En effet, cette initiative culturelle a été conçue comme un cadre de formation où les jeunes apprennent à écrire, déclamer et partager des textes engagés devant un public. L’objectif est de leur offrir un moyen d’expression libre pour dénoncer les maux sociaux et transmettre leurs préoccupations. Cet événement, selon le président de l’association Arts Pluriel et président du collectif de Slam, ‘’Les Plumes du Sahel’’, M. Isaac Maman Oumarou, sous la bannière associative Arts Pluriel, poursuit des objectifs sociaux, culturels, éducatifs et inclusifs. « Sur le plan social, nous offrons un spectacle professionnel gratuit au public ; sur le plan éducatif, les textes abordent des thématiques de sensibilisation, d’information et de formation citoyenne ; sur le plan culturel, nous valorisons le patrimoine à travers une relecture artistique et moderne des œuvres du terroir, tout en promouvant nos valeurs morales et culturelles et enfin un accent particulier est mis sur la promotion de la femme, aussi bien sur scène que dans le contenu artistique », explique-t-il.
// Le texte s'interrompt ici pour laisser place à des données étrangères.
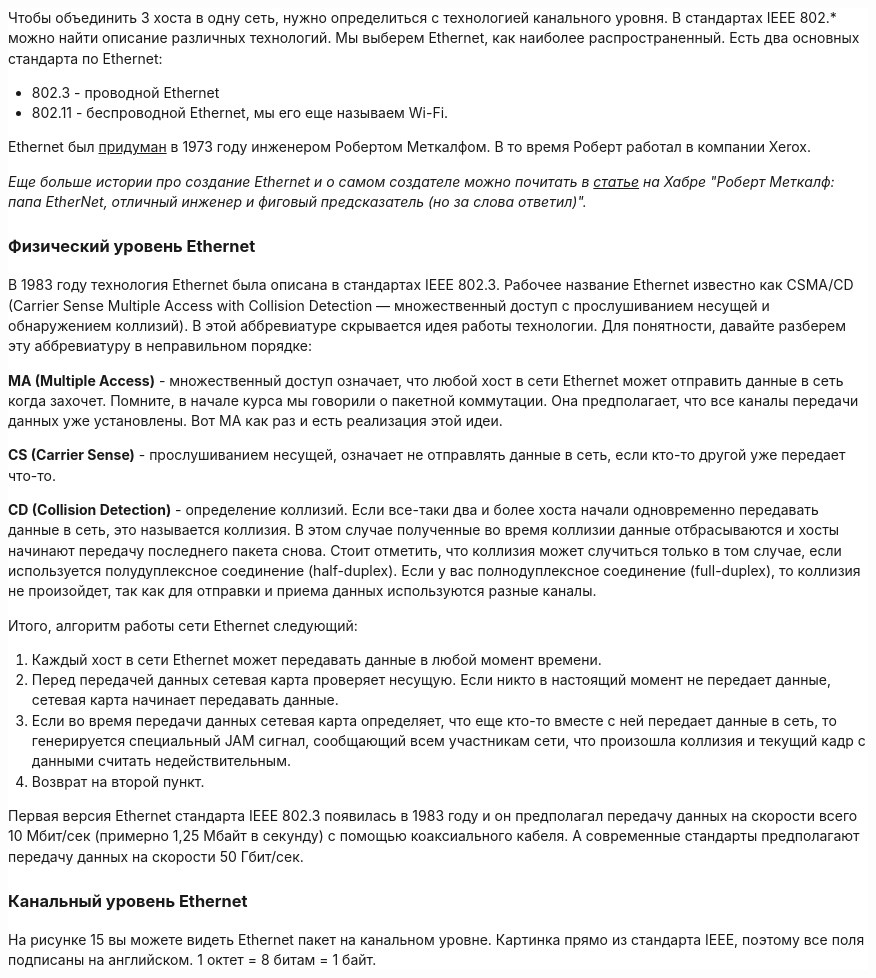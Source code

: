 Чтобы объединить 3 хоста в одну сеть, нужно определиться с технологией канального уровня. В стандартах IEEE 802.* можно найти описание различных технологий. Мы выберем Ethernet, как наиболее распространенный. Есть два основных стандарта по Ethernet:

+ 802.3 - проводной Ethernet
+ 802.11 - беспроводной Ethernet, мы его еще называем Wi-Fi.

Ethernet был [придуман](https://ethernethistory.typepad.com/papers/ethernetbobmemo.pdf) в 1973 году инженером Робертом Меткалфом. В то время Роберт работал в компании Xerox.

*Еще больше истории про создание Ethernet и о самом создателе можно почитать в [статье](https://habr.com/ru/companies/edison/articles/277827/) на Хабре "Роберт Меткалф: папа EtherNet, отличный инженер и фиговый предсказатель (но за слова ответил)".*

### Физический уровень Ethernet

В 1983 году технология Ethernet была описана в стандартах IEEE 802.3. Рабочее название Ethernet известно как CSMA/CD (Carrier Sense Multiple Access with Collision Detection — множественный доступ с прослушиванием несущей и обнаружением коллизий). В этой аббревиатуре скрывается идея работы технологии. Для понятности, давайте разберем эту аббревиатуру в неправильном порядке:

**MA (Multiple Access)** - множественный доступ означает, что любой хост в сети Ethernet может отправить данные в сеть когда захочет. Помните, в начале курса мы говорили о пакетной коммутации. Она предполагает, что все каналы передачи данных уже установлены. Вот MA как раз и есть реализация этой идеи.

**CS (Carrier Sense)** - прослушиванием несущей, означает не отправлять данные в сеть, если кто-то другой уже передает что-то.

**CD (Collision Detection)** - определение коллизий. Если все-таки два и более хоста начали одновременно передавать данные в сеть, это называется коллизия. В этом случае полученные во время коллизии данные отбрасываются и хосты начинают передачу последнего пакета снова. Стоит отметить, что коллизия может случиться только в том случае, если используется полудуплексное соединение (half-duplex). Если у вас полнодуплексное соединение (full-duplex), то коллизия не произойдет, так как для отправки и приема данных используются разные каналы.

Итого, алгоритм работы сети Ethernet следующий:

1. Каждый хост в сети Ethernet может передавать данные в любой момент времени.
2. Перед передачей данных сетевая карта проверяет несущую. Если никто в настоящий момент не передает данные, сетевая карта начинает передавать данные.
3. Если во время передачи данных сетевая карта определяет, что еще кто-то вместе с ней передает данные в сеть, то генерируется специальный JAM сигнал, сообщающий всем участникам сети, что произошла коллизия и текущий кадр с данными считать недействительным.
4. Возврат на второй пункт.

Первая версия Ethernet стандарта IEEE 802.3 появилась в 1983 году и он предполагал передачу данных на скорости всего 10 Мбит/сек (примерно 1,25 Мбайт в секунду) с помощью коаксиального кабеля. А современные стандарты предполагают передачу данных на скорости 50 Гбит/сек.

### Канальный уровень Ethernet

На рисунке 15 вы можете видеть Ethernet пакет на канальном уровне. Картинка прямо из стандарта IEEE, поэтому все поля подписаны на английском. 1 октет = 8 битам = 1 байт.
Ce samedi 17 janvier 2026, c’est au CCN-MA de Niamey, ex CCFN ,que se produisent les membres du collectif, dans le cadre d’un concert gratuit. Au-delà du spectacle, la scène se distingue par l’accueil de nouveaux talents qui montent souvent sur scène pour la première fois, mais avec un niveau de prestation professionnel. « Ce spectacle se démarque également par la forte participation des jeunes filles, dont une très jeune slameuse encore collégienne, ainsi que par l’ouverture de la scène par trois jeunes rappeurs formés aux côtés des slameurs. C’est pourquoi, nous invitons ponctuellement des slameurs ou groupes de Slam de renommée internationale afin de favoriser le partage d’expériences et d’enrichir l’environnement artistique de l’événement », dit-il.
Les projets futurs pour la promotion du Slam au Niger sont ambitieux et structurés. Il s’agit notamment de : renforcer et améliorer le concept ‘’Je déclame, tu m’acclames’’ en l’amenant dans les différentes régions du Niger ; développer le programme ‘’Slam School Féminin’’, axé sur les thématiques féminines en milieu éducatif pour favoriser l’inclusion et le vivre-ensemble ; organiser la Compétition Nationale de Slam Poésie (CONSP) afin de stimuler une compétitivité positive et inclusive et d’améliorer la représentation du Niger à l’international et enfin mettre en place des tournées nationales et internationales pour valoriser l’art, la culture et les artistes Nigériens.
Nadia Sani Mamane, connue sur scène sous le nom de Saraounia, est l’une des figures montantes du Slam au Niger. Sa motivation pour le Slam, dit-elle, c’est la liberté de s’exprimer sans tabou et de pouvoir conseiller et sensibiliser. « Le message que j’adresse à la jeunesse d’aujourd’hui à travers mes textes est beaucoup plus basé sur le travail, le poids de la société et souvent la santé mentale. Nous portons la voix de ceux qu’on n’entend pas », a-t-elle déclaré. Pour Nadia Sani Mamane, la réaction du public nigérien face au Slam est plutôt bien. « C’est un art très connu, suivi, et encouragé de nos jours », a-t-elle ajouté.
« En vrai, j’ai été d’abord séduit par la plume de Jhonel vers 2015 puis j’ai découvert la scène Slam «je déclame, tu m’acclames» au CCN. Avec le collectif Plume du Sahel, je me suis vraiment inspiré. Le Slam est l’art qui parle, un art de sagesse. Et ce fut pour moi le seul art que je pouvais pratiquer sans aucun problème vis-à-vis de ma famille. Alors, j’en ai fait un Art de vie », confie le jeune artiste Lamine Abdoulaye alias Mine-Slam.
Toutefois, souligne-t-il, le Slam mérite plus d’attention. « Il faut que le public sorte à chaque scène pour soutenir le Slam nigérien. C’est ainsi que nous pourrons porter le Slam très haut sur la scène internationale et hisser notre drapeau aussi haut que possible » a-t-il déclaré.